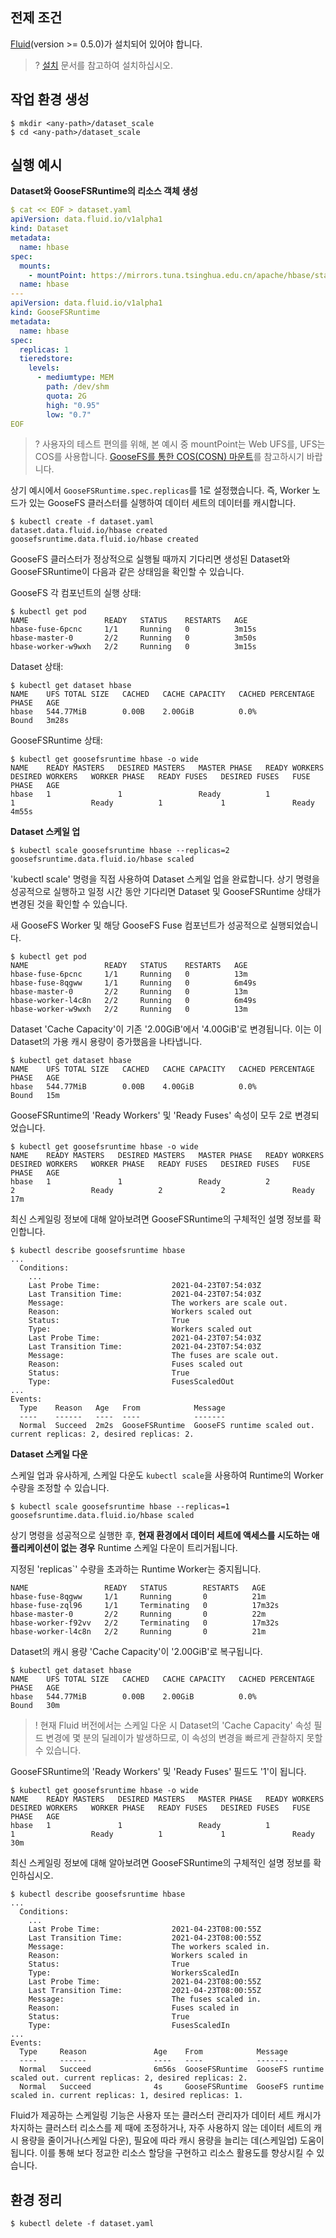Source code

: ## 전제 조건

[Fluid](https://github.com/fluid-cloudnative/fluid)(version >= 0.5.0)가 설치되어 있어야 합니다.

>? [설치](https://intl.cloud.tencent.com/document/product/436/10865) 문서를 참고하여 설치하십시오.
>

## 작업 환경 생성

```shell
$ mkdir <any-path>/dataset_scale
$ cd <any-path>/dataset_scale
```

## 실행 예시

**Dataset와 GooseFSRuntime의 리소스 객체 생성**
```yaml
$ cat << EOF > dataset.yaml
apiVersion: data.fluid.io/v1alpha1
kind: Dataset
metadata:
  name: hbase
spec:
  mounts:
    - mountPoint: https://mirrors.tuna.tsinghua.edu.cn/apache/hbase/stable/
  name: hbase
---
apiVersion: data.fluid.io/v1alpha1
kind: GooseFSRuntime
metadata:
  name: hbase
spec:
  replicas: 1
  tieredstore:
    levels:
      - mediumtype: MEM
        path: /dev/shm
        quota: 2G
        high: "0.95"
        low: "0.7"
EOF
```
>? 사용자의 테스트 편의를 위해, 본 예시 중 mountPoint는 Web UFS를, UFS는 COS를 사용합니다. [GooseFS를 통한 COS(COSN) 마운트](https://intl.cloud.tencent.com/document/product/436/41024)를 참고하시기 바랍니다.
>

상기 예시에서 `GooseFSRuntime.spec.replicas`를 1로 설정했습니다. 즉, Worker 노드가 있는 GooseFS 클러스터를 실행하여 데이터 세트의 데이터를 캐시합니다.

```shell
$ kubectl create -f dataset.yaml
dataset.data.fluid.io/hbase created
goosefsruntime.data.fluid.io/hbase created
```

GooseFS 클러스터가 정상적으로 실행될 때까지 기다리면 생성된 Dataset와 GooseFSRuntime이 다음과 같은 상태임을 확인할 수 있습니다.

GooseFS 각 컴포넌트의 실행 상태:

```shell
$ kubectl get pod
NAME                 READY   STATUS    RESTARTS   AGE
hbase-fuse-6pcnc     1/1     Running   0          3m15s
hbase-master-0       2/2     Running   0          3m50s
hbase-worker-w9wxh   2/2     Running   0          3m15s
```

Dataset 상태:

```shell
$ kubectl get dataset hbase
NAME    UFS TOTAL SIZE   CACHED   CACHE CAPACITY   CACHED PERCENTAGE   PHASE   AGE
hbase   544.77MiB        0.00B    2.00GiB          0.0%                Bound   3m28s
```

GooseFSRuntime 상태:

```shell
$ kubectl get goosefsruntime hbase -o wide
NAME    READY MASTERS   DESIRED MASTERS   MASTER PHASE   READY WORKERS   DESIRED WORKERS   WORKER PHASE   READY FUSES   DESIRED FUSES   FUSE PHASE   AGE
hbase   1               1                 Ready          1               1                 Ready          1             1               Ready        4m55s
```

**Dataset 스케일 업**

```shell
$ kubectl scale goosefsruntime hbase --replicas=2
goosefsruntime.data.fluid.io/hbase scaled
```

'kubectl scale' 명령을 직접 사용하여 Dataset 스케일 업을 완료합니다. 상기 명령을 성공적으로 실행하고 일정 시간 동안 기다리면 Dataset 및 GooseFSRuntime 상태가 변경된 것을 확인할 수 있습니다.

새 GooseFS Worker 및 해당 GooseFS Fuse 컴포넌트가 성공적으로 실행되었습니다.

```shell
$ kubectl get pod
NAME                 READY   STATUS    RESTARTS   AGE
hbase-fuse-6pcnc     1/1     Running   0          13m
hbase-fuse-8qgww     1/1     Running   0          6m49s
hbase-master-0       2/2     Running   0          13m
hbase-worker-l4c8n   2/2     Running   0          6m49s
hbase-worker-w9wxh   2/2     Running   0          13m
```

Dataset  'Cache Capacity'이 기존 '2.00GiB'에서 '4.00GiB'로 변경됩니다. 이는 이 Dataset의 가용 캐시 용량이 증가했음을 나타냅니다.

```shell
$ kubectl get dataset hbase
NAME    UFS TOTAL SIZE   CACHED   CACHE CAPACITY   CACHED PERCENTAGE   PHASE   AGE
hbase   544.77MiB        0.00B    4.00GiB          0.0%                Bound   15m
```

GooseFSRuntime의 'Ready Workers' 및 'Ready Fuses' 속성이 모두 2로 변경되었습니다.

```shell
$ kubectl get goosefsruntime hbase -o wide
NAME    READY MASTERS   DESIRED MASTERS   MASTER PHASE   READY WORKERS   DESIRED WORKERS   WORKER PHASE   READY FUSES   DESIRED FUSES   FUSE PHASE   AGE
hbase   1               1                 Ready          2               2                 Ready          2             2               Ready        17m
```

최신 스케일링 정보에 대해 알아보려면 GooseFSRuntime의 구체적인 설명 정보를 확인합니다.
```shell
$ kubectl describe goosefsruntime hbase
...
  Conditions:
    ...
    Last Probe Time:                2021-04-23T07:54:03Z
    Last Transition Time:           2021-04-23T07:54:03Z
    Message:                        The workers are scale out.
    Reason:                         Workers scaled out
    Status:                         True
    Type:                           Workers scaled out
    Last Probe Time:                2021-04-23T07:54:03Z
    Last Transition Time:           2021-04-23T07:54:03Z
    Message:                        The fuses are scale out.
    Reason:                         Fuses scaled out
    Status:                         True
    Type:                           FusesScaledOut
...
Events:
  Type    Reason   Age   From            Message
  ----    ------   ----  ----            -------
  Normal  Succeed  2m2s  GooseFSRuntime  GooseFS runtime scaled out. current replicas: 2, desired replicas: 2.
```

**Dataset 스케일 다운**

스케일 업과 유사하게, 스케일 다운도 `kubectl scale`을 사용하여 Runtime의 Worker 수량을 조정할 수 있습니다.

```shell
$ kubectl scale goosefsruntime hbase --replicas=1
goosefsruntime.data.fluid.io/hbase scaled
```

상기 명령을 성공적으로 실행한 후, **현재 환경에서 데이터 세트에 액세스를 시도하는 애플리케이션이 없는 경우** Runtime 스케일 다운이 트리거됩니다.

지정된 'replicas`' 수량을 초과하는 Runtime Worker는 중지됩니다.

```shell
NAME                 READY   STATUS        RESTARTS   AGE
hbase-fuse-8qgww     1/1     Running       0          21m
hbase-fuse-zql96     1/1     Terminating   0          17m32s
hbase-master-0       2/2     Running       0          22m
hbase-worker-f92vv   2/2     Terminating   0          17m32s
hbase-worker-l4c8n   2/2     Running       0          21m
```

Dataset의 캐시 용량 'Cache Capacity'이 '2.00GiB'로 복구됩니다.

```shell
$ kubectl get dataset hbase
NAME    UFS TOTAL SIZE   CACHED   CACHE CAPACITY   CACHED PERCENTAGE   PHASE   AGE
hbase   544.77MiB        0.00B    2.00GiB          0.0%                Bound   30m
```

>! 현재 Fluid 버전에서는 스케일 다운 시 Dataset의 'Cache Capacity' 속성 필드 변경에 몇 분의 딜레이가 발생하므로, 이 속성의 변경을 빠르게 관찰하지 못할 수 있습니다.
>

GooseFSRuntime의 'Ready Workers' 및 'Ready Fuses' 필드도 '1'이 됩니다.

```shell
$ kubectl get goosefsruntime hbase -o wide
NAME    READY MASTERS   DESIRED MASTERS   MASTER PHASE   READY WORKERS   DESIRED WORKERS   WORKER PHASE   READY FUSES   DESIRED FUSES   FUSE PHASE   AGE
hbase   1               1                 Ready          1               1                 Ready          1             1               Ready        30m
```

최신 스케일링 정보에 대해 알아보려면 GooseFSRuntime의 구체적인 설명 정보를 확인하십시오.
```shell
$ kubectl describe goosefsruntime hbase
...
  Conditions:
    ...
    Last Probe Time:                2021-04-23T08:00:55Z
    Last Transition Time:           2021-04-23T08:00:55Z
    Message:                        The workers scaled in.
    Reason:                         Workers scaled in
    Status:                         True
    Type:                           WorkersScaledIn
    Last Probe Time:                2021-04-23T08:00:55Z
    Last Transition Time:           2021-04-23T08:00:55Z
    Message:                        The fuses scaled in.
    Reason:                         Fuses scaled in
    Status:                         True
    Type:                           FusesScaledIn
...
Events:
  Type     Reason               Age    From            Message
  ----     ------               ----   ----            -------
  Normal   Succeed              6m56s  GooseFSRuntime  GooseFS runtime scaled out. current replicas: 2, desired replicas: 2.
  Normal   Succeed              4s     GooseFSRuntime  GooseFS runtime scaled in. current replicas: 1, desired replicas: 1.
```

Fluid가 제공하는 스케일링 기능은 사용자 또는 클러스터 관리자가 데이터 세트 캐시가 차지하는 클러스터 리소스를 제 때에 조정하거나, 자주 사용하지 않는 데이터 세트의 캐시 용량을 줄이거나(스케일 다운), 필요에 따라 캐시 용량을 늘리는 데(스케일업) 도움이 됩니다. 이를 통해 보다 정교한 리소스 할당을 구현하고 리소스 활용도를 향상시킬 수 있습니다.

## 환경 정리

```shell
$ kubectl delete -f dataset.yaml
```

▶ [WHAT YOU WILL DO]
If a line contains the word "tencent", count it; give the total for the entries above and nothing else.

▶ [ANSWER FOR THE TASK]
2